Uranium strength to continue

The strong global demand for uranium as a power plant fuel is set to continue, with no imminent signs to cause any weakening in the current high price, according to the Chairman of Crossland Uranium Mines, Bob Cleary. Cleary – a former Chief Executive of Energy Resources of Australia (ERA) and operations manager of the Ranger uranium mine in the Northern Territory – was addressing shareholders at Crossland’s first annual meeting as an ASX-listed company (Code: CUX).

“Global warming concerns have caused a significant re-think about uranium’s role in the world’s energy mix,” he told the meeting. “Most developed or developing countries realise that in order to meet greenhouse commitments without significantly reducing their people’s standard of living, nuclear will make up some portion of their energy needs. This re-focus on nuclear, coming after a long period of uranium exploration inactivity and falling international production, has current operators of power plant reactors concerned about securing reactor fuel loads for their immediate needs – and they are paying  to do so.
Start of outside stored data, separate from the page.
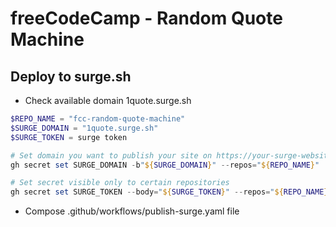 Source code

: # freeCodeCamp - Random Quote Machine

## Deploy to surge.sh

- Check available domain
  1quote.surge.sh

```powershell
$REPO_NAME = "fcc-random-quote-machine"
$SURGE_DOMAIN = "1quote.surge.sh"
$SURGE_TOKEN = surge token

# Set domain you want to publish your site on https://your-surge-website-or-custom-domain.surge.sh
gh secret set SURGE_DOMAIN -b"${SURGE_DOMAIN}" --repos="${REPO_NAME}"

# Set secret visible only to certain repositories
gh secret set SURGE_TOKEN --body="${SURGE_TOKEN}" --repos="${REPO_NAME}"
```

- Compose .github/workflows/publish-surge.yaml file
“The additional reactors under construction or committed for construction in the coming decade and beyond will only add to this pressure, so it is vital that additional discoveries of uranium are made and brought to production. However, the lag between initial discovery and product out the gate can be seven years or more, so being funded to accelerate exploration activities if and when an exciting result comes from our field teams will position Crossland very well.

“Crossland has been most fortunate in the timing of its tenement acquisitions and the listing on the ASX. U3O8 has just reached a selling price of $120/lb, and there is nothing on the horizon to dampen the strong market demand for the power plant fuel.”

Detailed exploration programmes have been drawn up for Crossland’s three uranium areas in Australia, with specialized equipment to get the most from its activities either delivered or ordered, and ready to commence detailed aerial geophysical survey work on its Kalabity prospect in South Australia’s Curnamona province in the next few days.